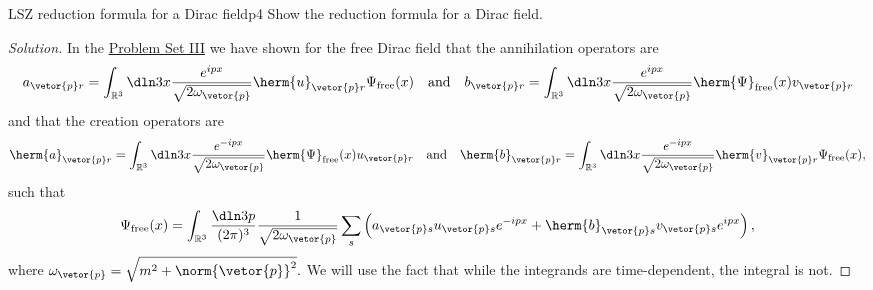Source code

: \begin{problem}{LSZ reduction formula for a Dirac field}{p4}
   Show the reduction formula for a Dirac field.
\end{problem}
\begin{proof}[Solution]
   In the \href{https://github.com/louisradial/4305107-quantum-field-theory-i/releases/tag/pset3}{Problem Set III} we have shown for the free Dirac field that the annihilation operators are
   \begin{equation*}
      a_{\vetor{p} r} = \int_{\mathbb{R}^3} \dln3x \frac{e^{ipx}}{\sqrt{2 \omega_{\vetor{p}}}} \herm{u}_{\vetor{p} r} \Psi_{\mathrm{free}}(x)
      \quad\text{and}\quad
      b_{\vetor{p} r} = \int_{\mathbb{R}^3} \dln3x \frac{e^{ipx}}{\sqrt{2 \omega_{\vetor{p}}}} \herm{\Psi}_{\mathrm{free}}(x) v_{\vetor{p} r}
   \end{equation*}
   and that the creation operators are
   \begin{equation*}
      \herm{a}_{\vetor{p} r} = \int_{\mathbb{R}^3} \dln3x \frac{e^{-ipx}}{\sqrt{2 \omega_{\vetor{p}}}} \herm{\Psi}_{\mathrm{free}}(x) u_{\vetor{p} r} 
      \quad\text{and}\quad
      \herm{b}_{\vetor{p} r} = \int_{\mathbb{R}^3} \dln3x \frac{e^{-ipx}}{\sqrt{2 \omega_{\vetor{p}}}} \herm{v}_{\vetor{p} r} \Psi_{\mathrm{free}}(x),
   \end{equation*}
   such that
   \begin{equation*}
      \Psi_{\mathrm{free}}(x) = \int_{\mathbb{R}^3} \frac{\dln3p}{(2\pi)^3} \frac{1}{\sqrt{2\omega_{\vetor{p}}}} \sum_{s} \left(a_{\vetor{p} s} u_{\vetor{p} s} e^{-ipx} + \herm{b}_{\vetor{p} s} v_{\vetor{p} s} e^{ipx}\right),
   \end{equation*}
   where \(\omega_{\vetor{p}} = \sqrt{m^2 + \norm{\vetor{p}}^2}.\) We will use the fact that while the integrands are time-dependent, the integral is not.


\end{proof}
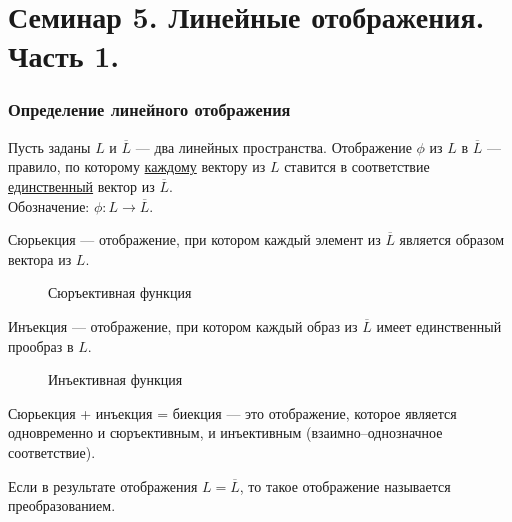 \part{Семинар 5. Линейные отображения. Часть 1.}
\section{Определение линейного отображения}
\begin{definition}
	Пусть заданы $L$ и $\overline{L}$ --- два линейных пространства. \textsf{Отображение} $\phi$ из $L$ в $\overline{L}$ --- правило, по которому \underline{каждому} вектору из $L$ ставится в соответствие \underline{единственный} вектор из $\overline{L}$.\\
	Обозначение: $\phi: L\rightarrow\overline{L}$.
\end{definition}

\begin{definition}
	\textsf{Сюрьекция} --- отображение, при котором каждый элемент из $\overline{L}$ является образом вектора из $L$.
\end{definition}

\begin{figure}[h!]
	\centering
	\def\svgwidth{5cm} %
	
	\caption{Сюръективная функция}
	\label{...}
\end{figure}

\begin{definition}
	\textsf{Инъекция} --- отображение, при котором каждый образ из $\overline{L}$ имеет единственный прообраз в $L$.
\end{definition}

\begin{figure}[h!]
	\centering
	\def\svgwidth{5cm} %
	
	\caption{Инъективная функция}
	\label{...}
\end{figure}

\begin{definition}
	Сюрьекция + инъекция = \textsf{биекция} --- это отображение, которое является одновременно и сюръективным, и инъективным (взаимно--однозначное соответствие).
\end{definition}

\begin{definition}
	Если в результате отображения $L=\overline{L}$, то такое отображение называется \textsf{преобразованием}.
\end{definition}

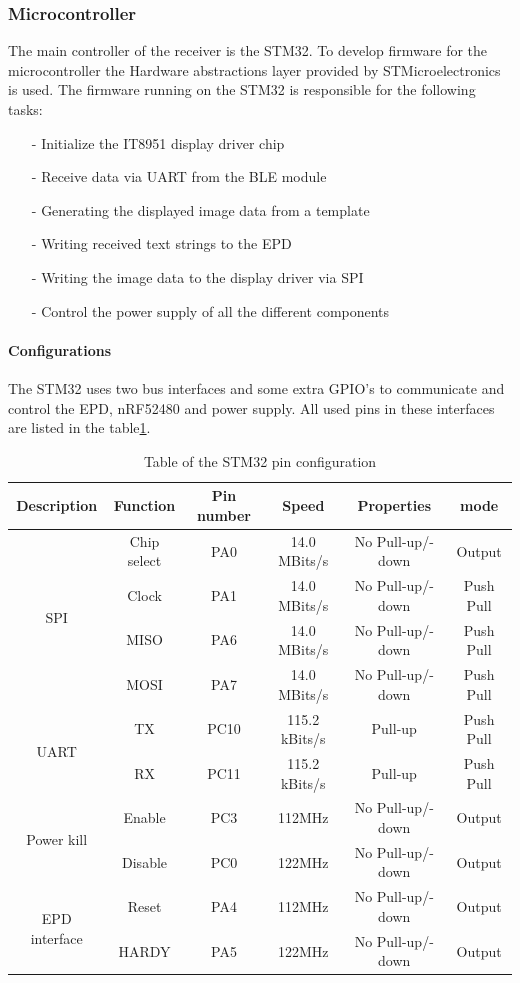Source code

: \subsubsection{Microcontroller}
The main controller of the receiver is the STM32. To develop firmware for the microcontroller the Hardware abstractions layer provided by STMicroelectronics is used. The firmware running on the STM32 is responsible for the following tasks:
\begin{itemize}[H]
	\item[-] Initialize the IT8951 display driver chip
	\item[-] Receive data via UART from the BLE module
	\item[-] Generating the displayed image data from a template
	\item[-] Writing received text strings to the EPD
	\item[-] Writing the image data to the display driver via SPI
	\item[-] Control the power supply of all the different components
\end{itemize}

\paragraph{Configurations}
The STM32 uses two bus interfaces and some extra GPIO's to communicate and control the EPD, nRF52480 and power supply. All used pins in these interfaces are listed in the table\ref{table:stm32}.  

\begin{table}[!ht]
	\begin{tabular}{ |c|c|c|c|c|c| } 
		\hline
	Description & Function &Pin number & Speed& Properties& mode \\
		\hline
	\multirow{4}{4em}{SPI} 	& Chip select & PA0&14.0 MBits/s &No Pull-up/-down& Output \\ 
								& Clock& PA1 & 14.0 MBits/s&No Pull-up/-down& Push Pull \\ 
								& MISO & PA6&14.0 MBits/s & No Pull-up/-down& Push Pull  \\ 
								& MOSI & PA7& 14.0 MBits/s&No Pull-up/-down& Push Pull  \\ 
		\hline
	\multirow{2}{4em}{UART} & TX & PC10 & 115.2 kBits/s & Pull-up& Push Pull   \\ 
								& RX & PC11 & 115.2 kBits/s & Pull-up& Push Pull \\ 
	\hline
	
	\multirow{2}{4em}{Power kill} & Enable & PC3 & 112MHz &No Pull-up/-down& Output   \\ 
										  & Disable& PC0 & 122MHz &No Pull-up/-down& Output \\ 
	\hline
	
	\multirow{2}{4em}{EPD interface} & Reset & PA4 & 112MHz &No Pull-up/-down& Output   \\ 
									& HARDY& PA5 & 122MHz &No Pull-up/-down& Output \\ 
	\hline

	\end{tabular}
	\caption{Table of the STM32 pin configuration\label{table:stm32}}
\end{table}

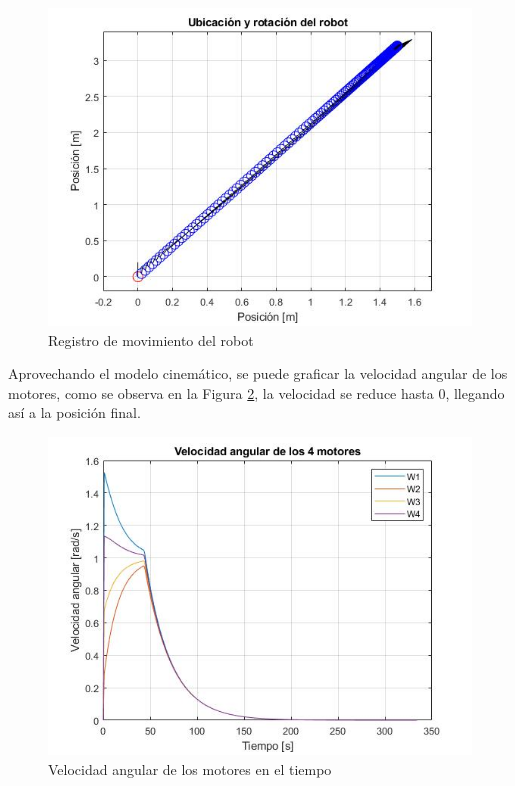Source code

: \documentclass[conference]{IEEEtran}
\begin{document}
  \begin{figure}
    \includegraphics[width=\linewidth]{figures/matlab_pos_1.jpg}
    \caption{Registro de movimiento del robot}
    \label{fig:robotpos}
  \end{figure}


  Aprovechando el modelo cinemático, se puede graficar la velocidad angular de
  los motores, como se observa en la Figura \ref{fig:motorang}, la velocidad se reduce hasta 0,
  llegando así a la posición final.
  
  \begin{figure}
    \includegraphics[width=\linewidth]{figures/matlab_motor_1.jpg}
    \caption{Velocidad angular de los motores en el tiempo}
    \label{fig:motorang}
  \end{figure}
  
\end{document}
+++++
[Problem statement] Send back the data above verbatim, leaving out its pictures.

[Answer]
Source code

: \begin{problem}{LSZ reduction formula for a Dirac field}{p4}
   Show the reduction formula for a Dirac field.
\end{problem}
\begin{proof}[Solution]
   In the \href{https://github.com/louisradial/4305107-quantum-field-theory-i/releases/tag/pset3}{Problem Set III} we have shown for the free Dirac field that the annihilation operators are
   \begin{equation*}
      a_{\vetor{p} r} = \int_{\mathbb{R}^3} \dln3x \frac{e^{ipx}}{\sqrt{2 \omega_{\vetor{p}}}} \herm{u}_{\vetor{p} r} \Psi_{\mathrm{free}}(x)
      \quad\text{and}\quad
      b_{\vetor{p} r} = \int_{\mathbb{R}^3} \dln3x \frac{e^{ipx}}{\sqrt{2 \omega_{\vetor{p}}}} \herm{\Psi}_{\mathrm{free}}(x) v_{\vetor{p} r}
   \end{equation*}
   and that the creation operators are
   \begin{equation*}
      \herm{a}_{\vetor{p} r} = \int_{\mathbb{R}^3} \dln3x \frac{e^{-ipx}}{\sqrt{2 \omega_{\vetor{p}}}} \herm{\Psi}_{\mathrm{free}}(x) u_{\vetor{p} r} 
      \quad\text{and}\quad
      \herm{b}_{\vetor{p} r} = \int_{\mathbb{R}^3} \dln3x \frac{e^{-ipx}}{\sqrt{2 \omega_{\vetor{p}}}} \herm{v}_{\vetor{p} r} \Psi_{\mathrm{free}}(x),
   \end{equation*}
   such that
   \begin{equation*}
      \Psi_{\mathrm{free}}(x) = \int_{\mathbb{R}^3} \frac{\dln3p}{(2\pi)^3} \frac{1}{\sqrt{2\omega_{\vetor{p}}}} \sum_{s} \left(a_{\vetor{p} s} u_{\vetor{p} s} e^{-ipx} + \herm{b}_{\vetor{p} s} v_{\vetor{p} s} e^{ipx}\right),
   \end{equation*}
   where \(\omega_{\vetor{p}} = \sqrt{m^2 + \norm{\vetor{p}}^2}.\) We will use the fact that while the integrands are time-dependent, the integral is not.


\end{proof}
 \part{Семинар 5. Линейные отображения. Часть 1.}
\section{Определение линейного отображения}
\begin{definition}
	Пусть заданы $L$ и $\overline{L}$ --- два линейных пространства. \textsf{Отображение} $\phi$ из $L$ в $\overline{L}$ --- правило, по которому \underline{каждому} вектору из $L$ ставится в соответствие \underline{единственный} вектор из $\overline{L}$.\\
	Обозначение: $\phi: L\rightarrow\overline{L}$.
\end{definition}

\begin{definition}
	\textsf{Сюрьекция} --- отображение, при котором каждый элемент из $\overline{L}$ является образом вектора из $L$.
\end{definition}

\begin{figure}[h!]
	\centering
	\def\svgwidth{5cm} %
	
	\caption{Сюръективная функция}
	\label{...}
\end{figure}

\begin{definition}
	\textsf{Инъекция} --- отображение, при котором каждый образ из $\overline{L}$ имеет единственный прообраз в $L$.
\end{definition}

\begin{figure}[h!]
	\centering
	\def\svgwidth{5cm} %
	
	\caption{Инъективная функция}
	\label{...}
\end{figure}

\begin{definition}
	Сюрьекция + инъекция = \textsf{биекция} --- это отображение, которое является одновременно и сюръективным, и инъективным (взаимно--однозначное соответствие).
\end{definition}

\begin{definition}
	Если в результате отображения $L=\overline{L}$, то такое отображение называется \textsf{преобразованием}.
\end{definition}

Source code

: \subsubsection{Microcontroller}
The main controller of the receiver is the STM32. To develop firmware for the microcontroller the Hardware abstractions layer provided by STMicroelectronics is used. The firmware running on the STM32 is responsible for the following tasks:
\begin{itemize}[H]
	\item[-] Initialize the IT8951 display driver chip
	\item[-] Receive data via UART from the BLE module
	\item[-] Generating the displayed image data from a template
	\item[-] Writing received text strings to the EPD
	\item[-] Writing the image data to the display driver via SPI
	\item[-] Control the power supply of all the different components
\end{itemize}

\paragraph{Configurations}
The STM32 uses two bus interfaces and some extra GPIO's to communicate and control the EPD, nRF52480 and power supply. All used pins in these interfaces are listed in the table\ref{table:stm32}.  

\begin{table}[!ht]
	\begin{tabular}{ |c|c|c|c|c|c| } 
		\hline
	Description & Function &Pin number & Speed& Properties& mode \\
		\hline
	\multirow{4}{4em}{SPI} 	& Chip select & PA0&14.0 MBits/s &No Pull-up/-down& Output \\ 
								& Clock& PA1 & 14.0 MBits/s&No Pull-up/-down& Push Pull \\ 
								& MISO & PA6&14.0 MBits/s & No Pull-up/-down& Push Pull  \\ 
								& MOSI & PA7& 14.0 MBits/s&No Pull-up/-down& Push Pull  \\ 
		\hline
	\multirow{2}{4em}{UART} & TX & PC10 & 115.2 kBits/s & Pull-up& Push Pull   \\ 
								& RX & PC11 & 115.2 kBits/s & Pull-up& Push Pull \\ 
	\hline
	
	\multirow{2}{4em}{Power kill} & Enable & PC3 & 112MHz &No Pull-up/-down& Output   \\ 
										  & Disable& PC0 & 122MHz &No Pull-up/-down& Output \\ 
	\hline
	
	\multirow{2}{4em}{EPD interface} & Reset & PA4 & 112MHz &No Pull-up/-down& Output   \\ 
									& HARDY& PA5 & 122MHz &No Pull-up/-down& Output \\ 
	\hline

	\end{tabular}
	\caption{Table of the STM32 pin configuration\label{table:stm32}}
\end{table}

Source code

: \documentclass[conference]{IEEEtran}
\begin{document}
  \begin{figure}
    \includegraphics[width=\linewidth]{figures/matlab_pos_1.jpg}
    \caption{Registro de movimiento del robot}
    \label{fig:robotpos}
  \end{figure}


  Aprovechando el modelo cinemático, se puede graficar la velocidad angular de
  los motores, como se observa en la Figura \ref{fig:motorang}, la velocidad se reduce hasta 0,
  llegando así a la posición final.
  
  \begin{figure}
    \includegraphics[width=\linewidth]{figures/matlab_motor_1.jpg}
    \caption{Velocidad angular de los motores en el tiempo}
    \label{fig:motorang}
  \end{figure}
  
\end{document}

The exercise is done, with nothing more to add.